Table 2: miRNA mimics and their inhibitors information (rat)

Name of miRNAs

Serial number of miRBase

Sequence of mature miRNAs and inhibitors

















Negative control


micrONTM miRNA mimic Ncontrol #22_Standard

Inhibitor Ncontrol


micrOFFTM miRNA inhibitor Ncontrol #22_Standard

Fluorescent labeling


micrONTM mimics Negative Control #22(5Cy3)

Next, we analyzed the contribution of the miR-23b/27b cluster to suppression of gremlin1 expression. The results showed a significant decrease in luciferase activity of cells transfected with pMIR-Luc-3′-UTR followed by treatment with the miR-23b-3p (p < 0.01), miR-27b-5p (p < 0.01) and miR-27b-3p (p < 0.01) mimics, compared to cells treated with the negative control mimic or their inhibitors. Luciferase activity of cells transfected with pMIR-Luc-3′-UTR followed by treatment with the miR-23b-5p mimic was significantly decreased (p < 0.01), compared to those treated with the negative control mimics, but no significant increase (p > 0.05) was evident after treatment with its inhibitors, with no obvious changes (p > 0.05) between inhibitor and inhibitor control treatments (Figure 4D). These data suggest that miR-23b-3p, miR-27b-5p and miR-27b-3p bind to target sequences in the 3′-UTR and downregulate gremlin1 expression. The contribution of the miR-23b/27b cluster in downregulation of gremlin1 expression was further confirmed via western blot. Endogenous gremlin1 expression in HSC-T6 cells was downregulated in the presence of miR-23b-3p, miR-27b-5p and miR-27b-3p mimics (p < 0.05), but not the miR-23b-5p mimic (p > 0.05) (Figure 4E, 4F). To further verify the negative effects of the three miRNA mimics on gremlin1 expression, HSC-T6 cells were transfected with the three miRNAs mimic, their inhibitors, the negative control and inhibitor control, respectively. Western blot data confirmed that the three miRNA mimics downregulate gremlin1 expression (p < 0.05), compared with the negative control and inhibitors (Figure 5A, 5B).
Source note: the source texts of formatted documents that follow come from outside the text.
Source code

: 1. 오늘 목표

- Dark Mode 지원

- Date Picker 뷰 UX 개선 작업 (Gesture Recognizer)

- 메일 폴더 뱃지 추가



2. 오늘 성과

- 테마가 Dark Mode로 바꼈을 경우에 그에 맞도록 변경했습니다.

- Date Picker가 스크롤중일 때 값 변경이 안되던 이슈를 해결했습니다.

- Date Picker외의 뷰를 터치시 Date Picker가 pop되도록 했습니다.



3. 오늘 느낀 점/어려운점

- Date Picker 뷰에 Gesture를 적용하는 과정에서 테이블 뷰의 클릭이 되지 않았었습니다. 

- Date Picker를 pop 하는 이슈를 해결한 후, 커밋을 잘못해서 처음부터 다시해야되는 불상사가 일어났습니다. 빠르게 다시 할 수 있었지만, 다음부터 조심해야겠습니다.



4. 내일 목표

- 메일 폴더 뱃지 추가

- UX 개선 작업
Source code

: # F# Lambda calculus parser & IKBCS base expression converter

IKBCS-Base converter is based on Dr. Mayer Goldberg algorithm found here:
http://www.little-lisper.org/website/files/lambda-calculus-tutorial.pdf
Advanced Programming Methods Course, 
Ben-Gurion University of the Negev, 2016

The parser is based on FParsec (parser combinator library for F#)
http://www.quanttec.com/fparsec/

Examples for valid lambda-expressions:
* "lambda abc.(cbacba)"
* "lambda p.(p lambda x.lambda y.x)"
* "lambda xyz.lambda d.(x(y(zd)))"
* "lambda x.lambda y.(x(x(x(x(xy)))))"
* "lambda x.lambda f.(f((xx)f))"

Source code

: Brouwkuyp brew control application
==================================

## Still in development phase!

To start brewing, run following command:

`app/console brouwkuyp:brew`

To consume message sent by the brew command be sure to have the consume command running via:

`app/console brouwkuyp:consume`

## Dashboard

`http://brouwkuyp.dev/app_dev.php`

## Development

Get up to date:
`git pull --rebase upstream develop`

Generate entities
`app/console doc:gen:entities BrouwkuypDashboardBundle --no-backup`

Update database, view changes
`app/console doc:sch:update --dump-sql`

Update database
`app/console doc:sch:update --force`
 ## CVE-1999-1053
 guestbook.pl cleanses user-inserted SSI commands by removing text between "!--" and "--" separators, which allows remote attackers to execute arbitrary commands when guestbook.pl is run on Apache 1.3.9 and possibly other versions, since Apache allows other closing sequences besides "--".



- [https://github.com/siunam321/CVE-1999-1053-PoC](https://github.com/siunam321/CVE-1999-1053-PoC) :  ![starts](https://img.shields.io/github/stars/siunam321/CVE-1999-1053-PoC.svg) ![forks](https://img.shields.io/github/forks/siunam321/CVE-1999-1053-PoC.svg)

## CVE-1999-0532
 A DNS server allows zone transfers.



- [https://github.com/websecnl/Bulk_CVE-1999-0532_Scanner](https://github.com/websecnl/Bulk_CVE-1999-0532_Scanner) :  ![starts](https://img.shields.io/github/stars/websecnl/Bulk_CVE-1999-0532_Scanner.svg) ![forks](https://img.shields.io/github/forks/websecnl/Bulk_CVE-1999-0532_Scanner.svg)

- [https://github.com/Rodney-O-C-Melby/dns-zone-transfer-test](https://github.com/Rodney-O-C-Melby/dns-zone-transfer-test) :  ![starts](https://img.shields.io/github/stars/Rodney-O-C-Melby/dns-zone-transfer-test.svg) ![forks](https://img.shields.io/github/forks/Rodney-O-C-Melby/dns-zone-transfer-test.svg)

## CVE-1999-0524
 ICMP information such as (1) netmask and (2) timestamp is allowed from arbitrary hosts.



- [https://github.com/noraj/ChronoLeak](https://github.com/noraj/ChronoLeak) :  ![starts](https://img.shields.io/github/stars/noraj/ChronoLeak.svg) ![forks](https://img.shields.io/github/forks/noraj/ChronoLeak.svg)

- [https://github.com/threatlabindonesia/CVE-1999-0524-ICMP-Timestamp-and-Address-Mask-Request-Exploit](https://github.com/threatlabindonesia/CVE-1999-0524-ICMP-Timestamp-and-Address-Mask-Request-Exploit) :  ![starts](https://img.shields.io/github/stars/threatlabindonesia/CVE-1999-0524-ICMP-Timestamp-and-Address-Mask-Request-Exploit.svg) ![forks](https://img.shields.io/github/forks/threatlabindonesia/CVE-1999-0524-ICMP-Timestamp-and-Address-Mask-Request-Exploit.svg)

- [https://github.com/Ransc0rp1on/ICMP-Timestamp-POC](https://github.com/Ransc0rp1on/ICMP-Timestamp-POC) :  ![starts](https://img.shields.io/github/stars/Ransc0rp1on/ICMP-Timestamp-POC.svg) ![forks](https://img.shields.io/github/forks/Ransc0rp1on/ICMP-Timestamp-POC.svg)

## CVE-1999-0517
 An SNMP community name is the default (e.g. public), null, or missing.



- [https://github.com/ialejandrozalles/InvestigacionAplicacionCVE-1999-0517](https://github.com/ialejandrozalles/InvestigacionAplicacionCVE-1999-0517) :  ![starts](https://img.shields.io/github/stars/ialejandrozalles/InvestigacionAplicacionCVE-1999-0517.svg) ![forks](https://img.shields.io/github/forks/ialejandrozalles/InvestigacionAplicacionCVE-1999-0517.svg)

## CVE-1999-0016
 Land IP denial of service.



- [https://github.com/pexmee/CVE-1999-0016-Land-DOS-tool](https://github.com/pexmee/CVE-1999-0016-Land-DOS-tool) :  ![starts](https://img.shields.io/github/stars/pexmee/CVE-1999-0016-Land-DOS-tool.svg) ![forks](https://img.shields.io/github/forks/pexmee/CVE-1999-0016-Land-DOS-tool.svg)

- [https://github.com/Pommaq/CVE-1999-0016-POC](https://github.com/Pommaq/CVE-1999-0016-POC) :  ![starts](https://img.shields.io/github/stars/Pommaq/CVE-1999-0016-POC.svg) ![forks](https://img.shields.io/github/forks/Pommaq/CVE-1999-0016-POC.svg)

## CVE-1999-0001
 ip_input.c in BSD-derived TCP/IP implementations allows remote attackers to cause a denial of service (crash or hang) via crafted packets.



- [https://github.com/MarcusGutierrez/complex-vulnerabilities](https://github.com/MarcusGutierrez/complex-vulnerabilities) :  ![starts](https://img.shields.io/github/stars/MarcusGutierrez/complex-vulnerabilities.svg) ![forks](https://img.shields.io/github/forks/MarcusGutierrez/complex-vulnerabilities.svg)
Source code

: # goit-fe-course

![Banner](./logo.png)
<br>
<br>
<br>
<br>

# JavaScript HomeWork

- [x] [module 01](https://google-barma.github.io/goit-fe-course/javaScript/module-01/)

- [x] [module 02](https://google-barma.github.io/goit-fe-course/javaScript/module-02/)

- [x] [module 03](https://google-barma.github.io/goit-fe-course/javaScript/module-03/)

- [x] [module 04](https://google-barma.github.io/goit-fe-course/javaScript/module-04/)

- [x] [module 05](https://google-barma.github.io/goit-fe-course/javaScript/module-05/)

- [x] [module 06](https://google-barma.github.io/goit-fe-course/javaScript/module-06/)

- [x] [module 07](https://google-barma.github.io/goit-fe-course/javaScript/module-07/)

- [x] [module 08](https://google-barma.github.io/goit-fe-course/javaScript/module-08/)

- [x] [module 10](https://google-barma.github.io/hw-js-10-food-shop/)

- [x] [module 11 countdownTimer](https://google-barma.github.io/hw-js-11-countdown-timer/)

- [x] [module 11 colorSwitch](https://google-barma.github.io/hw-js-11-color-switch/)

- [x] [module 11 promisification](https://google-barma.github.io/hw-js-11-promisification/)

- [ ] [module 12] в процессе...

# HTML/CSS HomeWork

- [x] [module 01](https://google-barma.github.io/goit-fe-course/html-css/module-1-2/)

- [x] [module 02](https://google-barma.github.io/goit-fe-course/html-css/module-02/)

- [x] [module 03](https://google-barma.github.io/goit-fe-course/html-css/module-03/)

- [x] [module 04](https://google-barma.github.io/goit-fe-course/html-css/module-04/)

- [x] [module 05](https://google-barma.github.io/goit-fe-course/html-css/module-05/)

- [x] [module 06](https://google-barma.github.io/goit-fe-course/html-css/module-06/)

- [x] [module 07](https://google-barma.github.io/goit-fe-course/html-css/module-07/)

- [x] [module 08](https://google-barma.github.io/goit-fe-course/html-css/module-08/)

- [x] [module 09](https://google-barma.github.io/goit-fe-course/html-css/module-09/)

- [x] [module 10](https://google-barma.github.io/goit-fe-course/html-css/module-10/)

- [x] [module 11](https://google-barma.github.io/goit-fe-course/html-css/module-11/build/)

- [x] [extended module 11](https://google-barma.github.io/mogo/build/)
Downregulation of gremlin1 expression by the miR-23b/27b cluster leads to decreased expression of hepatic fibrosis-related factors.

Figure 5: Downregulation of gremlin1 expression by the miR-23b/27b cluster leads to decreased expression of hepatic fibrosis-related factors. (AC) Expression levels of hepatic fibrosis-related factors, including α-SMA, TGF-β, collagen Iα1 and collagen Iα2, were critically assessed via western blot of the proteins from HSC-T6 cells transfected with miR-23b/27b mimics, inhibitors, negative control or inhibitor control, respectively. Relative protein level of Gremlin1, TGF-β, collagen Iα1, collagen Iα2 and α-SMA vs their inhibitors, respectively and all results were expressed as means ± SD (n = 3; *P < 0.05, **P < 0.01). Relative protein level of Gremlin1, TGF-β, collagen Iα1, collagen Iα2 and α-SMA vs their NC (Negative control), respectively and all results were expressed as means ± SD (n = 3; #P < 0.05, ##P < 0.01).
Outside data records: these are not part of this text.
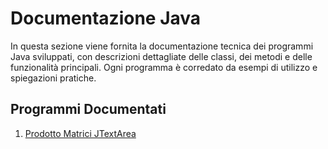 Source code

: # Documentazione Java

In questa sezione viene fornita la documentazione tecnica dei programmi Java sviluppati, con descrizioni dettagliate delle classi, dei metodi e delle funzionalità principali. Ogni programma è corredato da esempi di utilizzo e spiegazioni pratiche.

## Programmi Documentati

1. [Prodotto Matrici JTextArea](spadaTommasoProdottoMatriciJTextArea-Documentazione.md) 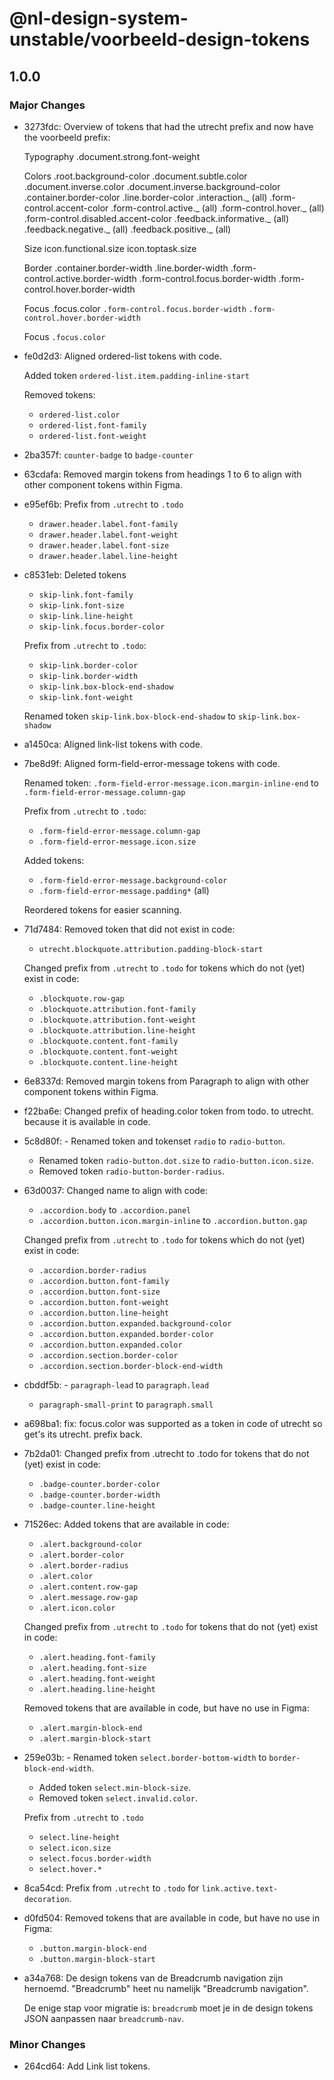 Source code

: # @nl-design-system-unstable/voorbeeld-design-tokens

## 1.0.0

### Major Changes

- 3273fdc: Overview of tokens that had the utrecht prefix and now have the voorbeeld prefix:

  Typography
  .document.strong.font-weight

  Colors
  .root.background-color
  .document.subtle.color
  .document.inverse.color
  .document.inverse.background-color
  .container.border-color
  .line.border-color
  .interaction._ (all)
  .form-control.accent-color
  .form-control.active._ (all)
  .form-control.hover._ (all)
  .form-control.disabled.accent-color
  .feedback.informative._ (all)
  .feedback.negative._ (all)
  .feedback.positive._ (all)

  Size
  icon.functional.size
  icon.toptask.size

  Border
  .container.border-width
  .line.border-width
  .form-control.active.border-width
  .form-control.focus.border-width
  .form-control.hover.border-width

  Focus
  .focus.color
  `.form-control.focus.border-width`
  `.form-control.hover.border-width`

  Focus
  `.focus.color`

- fe0d2d3: Aligned ordered-list tokens with code.

  Added token `ordered-list.item.padding-inline-start`

  Removed tokens:

  - `ordered-list.color`
  - `ordered-list.font-family`
  - `ordered-list.font-weight`

- 2ba357f: `counter-badge` to `badge-counter`
- 63cdafa: Removed margin tokens from headings 1 to 6 to align with other component tokens within Figma.
- e95ef6b: Prefix from `.utrecht` to `.todo`
  - `drawer.header.label.font-family`
  - `drawer.header.label.font-weight`
  - `drawer.header.label.font-size`
  - `drawer.header.label.line-height`
- c8531eb: Deleted tokens

  - `skip-link.font-family`
  - `skip-link.font-size`
  - `skip-link.line-height`
  - `skip-link.focus.border-color`

  Prefix from `.utrecht` to `.todo`:

  - `skip-link.border-color`
  - `skip-link.border-width`
  - `skip-link.box-block-end-shadow`
  - `skip-link.font-weight`

  Renamed token `skip-link.box-block-end-shadow` to `skip-link.box-shadow`

- a1450ca: Aligned link-list tokens with code.
- 7be8d9f: Aligned form-field-error-message tokens with code.

  Renamed token:
  `.form-field-error-message.icon.margin-inline-end` to `.form-field-error-message.column-gap`

  Prefix from `.utrecht` to `.todo`:

  - `.form-field-error-message.column-gap`
  - `.form-field-error-message.icon.size`

  Added tokens:

  - `.form-field-error-message.background-color`
  - `.form-field-error-message.padding*` (all)

  Reordered tokens for easier scanning.

- 71d7484: Removed token that did not exist in code:

  - `utrecht.blockquote.attribution.padding-block-start`

  Changed prefix from `.utrecht` to `.todo` for tokens which do not (yet) exist in code:

  - `.blockquote.row-gap`
  - `.blockquote.attribution.font-family`
  - `.blockquote.attribution.font-weight`
  - `.blockquote.attribution.line-height`
  - `.blockquote.content.font-family`
  - `.blockquote.content.font-weight`
  - `.blockquote.content.line-height`

- 6e8337d: Removed margin tokens from Paragraph to align with other component tokens within Figma.
- f22ba6e: Changed prefix of heading.color token from todo. to utrecht. because it is available in code.
- 5c8d80f: - Renamed token and tokenset `radio` to `radio-button`.
  - Renamed token `radio-button.dot.size` to `radio-button.icon.size`.
  - Removed token `radio-button-border-radius`.
- 63d0037: Changed name to align with code:

  - `.accordion.body` to `.accordion.panel`
  - `.accordion.button.icon.margin-inline` to `.accordion.button.gap`

  Changed prefix from `.utrecht` to `.todo` for tokens which do not (yet) exist in code:

  - `.accordion.border-radius`
  - `.accordion.button.font-family`
  - `.accordion.button.font-size`
  - `.accordion.button.font-weight`
  - `.accordion.button.line-height`
  - `.accordion.button.expanded.background-color`
  - `.accordion.button.expanded.border-color`
  - `.accordion.button.expanded.color`
  - `.accordion.section.border-color`
  - `.accordion.section.border-block-end-width`

- cbddf5b: - `paragraph-lead` to `paragraph.lead`
  - `paragraph-small-print` to `paragraph.small`
- a698ba1: fix: focus.color was supported as a token in code of utrecht so get's its utrecht. prefix back.
- 7b2da01: Changed prefix from .utrecht to .todo for tokens that do not (yet) exist in code:

  - `.badge-counter.border-color`
  - `.badge-counter.border-width`
  - `.badge-counter.line-height`

- 71526ec: Added tokens that are available in code:

  - `.alert.background-color`
  - `.alert.border-color`
  - `.alert.border-radius`
  - `.alert.color`
  - `.alert.content.row-gap`
  - `.alert.message.row-gap`
  - `.alert.icon.color`

  Changed prefix from `.utrecht` to `.todo` for tokens that do not (yet) exist in code:

  - `.alert.heading.font-family`
  - `.alert.heading.font-size`
  - `.alert.heading.font-weight`
  - `.alert.heading.line-height`

  Removed tokens that are available in code, but have no use in Figma:

  - `.alert.margin-block-end`
  - `.alert.margin-block-start`

- 259e03b: - Renamed token `select.border-bottom-width` to `border-block-end-width`.

  - Added token `select.min-block-size`.
  - Removed token `select.invalid.color`.

  Prefix from `.utrecht` to `.todo`

  - `select.line-height`
  - `select.icon.size`
  - `select.focus.border-width`
  - `select.hover.*`

- 8ca54cd: Prefix from `.utrecht` to `.todo` for `link.active.text-decoration`.
- d0fd504: Removed tokens that are available in code, but have no use in Figma:

  - `.button.margin-block-end`
  - `.button.margin-block-start`

- a34a768: De design tokens van de Breadcrumb navigation zijn hernoemd. "Breadcrumb" heet nu namelijk "Breadcrumb navigation".

  De enige stap voor migratie is: `breadcrumb` moet je in de design tokens JSON aanpassen naar `breadcrumb-nav`.

### Minor Changes

- 264cd64: Add Link list tokens.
The miR-23b/27b cluster suppresses HSC activation through downregulating gremlin1 expression

As the miR-23b/27b cluster appears to directly inhibit gremlin1 expression, we rigorously analyzed its effects on HSC activation. Firstly, treatment with the miR-23b-3p, miR-27b-5p or miR-27b-3p mimics, compared to the corresponding inhibitors, led to downregulation of α-SMA in HSC-T6 cells (p < 0.05) (Figure 5A, 5C). As mentioned previously, TGF-β has a crucial role in activation of HSCs as well as expression of α-SMA. Accordingly, we assessed TGF-β expression after miRNA mimic treatment. Notably, treatment with both miR-27b-5p and miR-27b-3p mimics suppressed the expression of TGF-β on a western blot (p < 0.05) (Figure 5A, 5B).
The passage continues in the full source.